======== INFORMATION SHOWN ========

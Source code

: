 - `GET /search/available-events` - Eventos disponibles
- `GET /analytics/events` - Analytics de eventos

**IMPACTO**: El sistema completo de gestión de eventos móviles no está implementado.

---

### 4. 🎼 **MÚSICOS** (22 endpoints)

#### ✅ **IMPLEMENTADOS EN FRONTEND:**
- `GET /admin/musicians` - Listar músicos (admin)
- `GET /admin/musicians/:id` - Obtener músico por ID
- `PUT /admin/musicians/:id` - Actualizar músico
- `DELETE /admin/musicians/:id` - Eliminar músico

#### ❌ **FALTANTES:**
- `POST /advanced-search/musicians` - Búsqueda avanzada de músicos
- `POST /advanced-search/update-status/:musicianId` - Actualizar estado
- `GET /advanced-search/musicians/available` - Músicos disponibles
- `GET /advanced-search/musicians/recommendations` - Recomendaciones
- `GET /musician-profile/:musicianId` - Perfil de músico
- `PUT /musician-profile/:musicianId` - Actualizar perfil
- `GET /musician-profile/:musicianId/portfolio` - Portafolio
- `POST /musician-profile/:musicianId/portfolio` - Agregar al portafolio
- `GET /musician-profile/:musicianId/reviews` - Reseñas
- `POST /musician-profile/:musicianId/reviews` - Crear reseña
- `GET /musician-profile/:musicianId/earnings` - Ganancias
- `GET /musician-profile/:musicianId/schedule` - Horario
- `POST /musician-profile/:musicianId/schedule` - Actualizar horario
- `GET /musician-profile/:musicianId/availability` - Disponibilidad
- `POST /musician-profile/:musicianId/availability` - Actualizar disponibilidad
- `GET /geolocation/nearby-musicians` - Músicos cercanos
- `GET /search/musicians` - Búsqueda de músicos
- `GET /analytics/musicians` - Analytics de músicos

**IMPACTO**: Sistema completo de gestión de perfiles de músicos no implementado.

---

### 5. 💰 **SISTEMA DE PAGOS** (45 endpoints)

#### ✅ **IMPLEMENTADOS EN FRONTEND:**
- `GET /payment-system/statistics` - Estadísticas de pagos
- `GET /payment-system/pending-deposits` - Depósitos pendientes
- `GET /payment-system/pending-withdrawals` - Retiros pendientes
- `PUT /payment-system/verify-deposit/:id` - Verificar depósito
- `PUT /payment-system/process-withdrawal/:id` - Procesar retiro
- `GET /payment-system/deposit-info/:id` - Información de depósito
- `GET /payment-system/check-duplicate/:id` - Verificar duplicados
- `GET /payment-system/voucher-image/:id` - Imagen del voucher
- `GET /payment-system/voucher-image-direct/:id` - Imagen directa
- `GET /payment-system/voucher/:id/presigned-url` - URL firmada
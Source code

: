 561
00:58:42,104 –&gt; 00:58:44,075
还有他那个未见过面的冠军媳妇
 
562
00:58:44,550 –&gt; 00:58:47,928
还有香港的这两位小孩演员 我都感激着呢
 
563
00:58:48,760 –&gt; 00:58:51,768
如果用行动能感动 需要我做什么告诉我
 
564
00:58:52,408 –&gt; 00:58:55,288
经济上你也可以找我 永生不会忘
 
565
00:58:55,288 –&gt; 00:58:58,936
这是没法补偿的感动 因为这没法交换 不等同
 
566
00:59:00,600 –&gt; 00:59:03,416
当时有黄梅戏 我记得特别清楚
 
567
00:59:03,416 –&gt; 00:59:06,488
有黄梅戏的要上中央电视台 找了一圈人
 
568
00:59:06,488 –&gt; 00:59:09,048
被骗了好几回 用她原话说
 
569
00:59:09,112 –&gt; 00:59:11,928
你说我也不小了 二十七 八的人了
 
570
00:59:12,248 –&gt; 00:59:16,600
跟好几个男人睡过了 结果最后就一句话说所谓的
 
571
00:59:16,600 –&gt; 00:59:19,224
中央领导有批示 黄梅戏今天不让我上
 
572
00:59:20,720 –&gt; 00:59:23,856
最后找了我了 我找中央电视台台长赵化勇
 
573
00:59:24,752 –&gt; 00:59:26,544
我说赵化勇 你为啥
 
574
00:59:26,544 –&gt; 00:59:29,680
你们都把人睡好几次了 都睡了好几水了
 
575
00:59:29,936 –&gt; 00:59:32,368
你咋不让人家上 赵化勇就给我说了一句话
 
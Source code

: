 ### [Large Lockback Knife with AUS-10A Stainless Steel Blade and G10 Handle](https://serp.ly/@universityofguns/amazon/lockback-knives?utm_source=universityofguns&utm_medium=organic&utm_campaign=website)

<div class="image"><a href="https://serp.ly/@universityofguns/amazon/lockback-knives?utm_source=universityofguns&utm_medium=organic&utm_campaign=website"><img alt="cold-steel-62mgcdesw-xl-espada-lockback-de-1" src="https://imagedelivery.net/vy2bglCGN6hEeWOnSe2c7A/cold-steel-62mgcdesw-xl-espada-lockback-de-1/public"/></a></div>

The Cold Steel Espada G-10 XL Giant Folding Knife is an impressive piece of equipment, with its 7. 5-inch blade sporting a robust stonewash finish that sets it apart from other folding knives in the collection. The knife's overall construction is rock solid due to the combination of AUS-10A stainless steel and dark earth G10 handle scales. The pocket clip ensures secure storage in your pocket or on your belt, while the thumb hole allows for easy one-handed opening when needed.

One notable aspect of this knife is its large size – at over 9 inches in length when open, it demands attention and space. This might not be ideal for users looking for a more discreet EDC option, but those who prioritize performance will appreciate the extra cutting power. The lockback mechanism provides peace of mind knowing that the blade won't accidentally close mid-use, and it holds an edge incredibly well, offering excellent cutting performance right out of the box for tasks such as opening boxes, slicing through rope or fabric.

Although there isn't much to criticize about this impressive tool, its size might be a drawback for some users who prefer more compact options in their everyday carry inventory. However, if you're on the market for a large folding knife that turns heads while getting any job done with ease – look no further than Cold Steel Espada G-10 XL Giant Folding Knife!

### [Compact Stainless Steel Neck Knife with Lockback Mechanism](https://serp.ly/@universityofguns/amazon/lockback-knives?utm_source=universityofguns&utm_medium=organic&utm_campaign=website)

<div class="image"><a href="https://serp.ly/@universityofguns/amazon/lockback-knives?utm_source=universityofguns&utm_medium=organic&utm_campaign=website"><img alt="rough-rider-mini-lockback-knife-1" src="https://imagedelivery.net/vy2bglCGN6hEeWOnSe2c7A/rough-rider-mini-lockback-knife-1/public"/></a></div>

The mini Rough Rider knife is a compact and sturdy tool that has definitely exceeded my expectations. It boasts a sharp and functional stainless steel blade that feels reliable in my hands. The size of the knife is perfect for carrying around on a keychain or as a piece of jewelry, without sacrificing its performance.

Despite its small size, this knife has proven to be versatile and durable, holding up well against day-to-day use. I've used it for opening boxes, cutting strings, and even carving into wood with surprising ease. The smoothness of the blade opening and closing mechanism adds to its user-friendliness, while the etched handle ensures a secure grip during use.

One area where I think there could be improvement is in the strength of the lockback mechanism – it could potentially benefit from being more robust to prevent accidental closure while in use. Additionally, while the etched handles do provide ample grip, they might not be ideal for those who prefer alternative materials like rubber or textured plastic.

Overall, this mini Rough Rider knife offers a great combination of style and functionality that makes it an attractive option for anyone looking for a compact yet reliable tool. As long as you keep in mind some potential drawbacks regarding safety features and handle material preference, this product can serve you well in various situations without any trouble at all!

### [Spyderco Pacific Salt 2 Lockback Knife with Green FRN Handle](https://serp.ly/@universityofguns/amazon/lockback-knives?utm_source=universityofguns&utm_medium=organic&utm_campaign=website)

========

▸ ASSIGNED TASK
Retype the portion of the data above that starts on the line with "Despite its small" and finishes on the line with "One area where", including both of those lines.

▸ ANSWER SECTION
Despite its small size, this knife has proven to be versatile and durable, holding up well against day-to-day use. I've used it for opening boxes, cutting strings, and even carving into wood with surprising ease. The smoothness of the blade opening and closing mechanism adds to its user-friendliness, while the etched handle ensures a secure grip during use.

One area where I think there could be improvement is in the strength of the lockback mechanism – it could potentially benefit from being more robust to prevent accidental closure while in use. Additionally, while the etched handles do provide ample grip, they might not be ideal for those who prefer alternative materials like rubber or textured plastic.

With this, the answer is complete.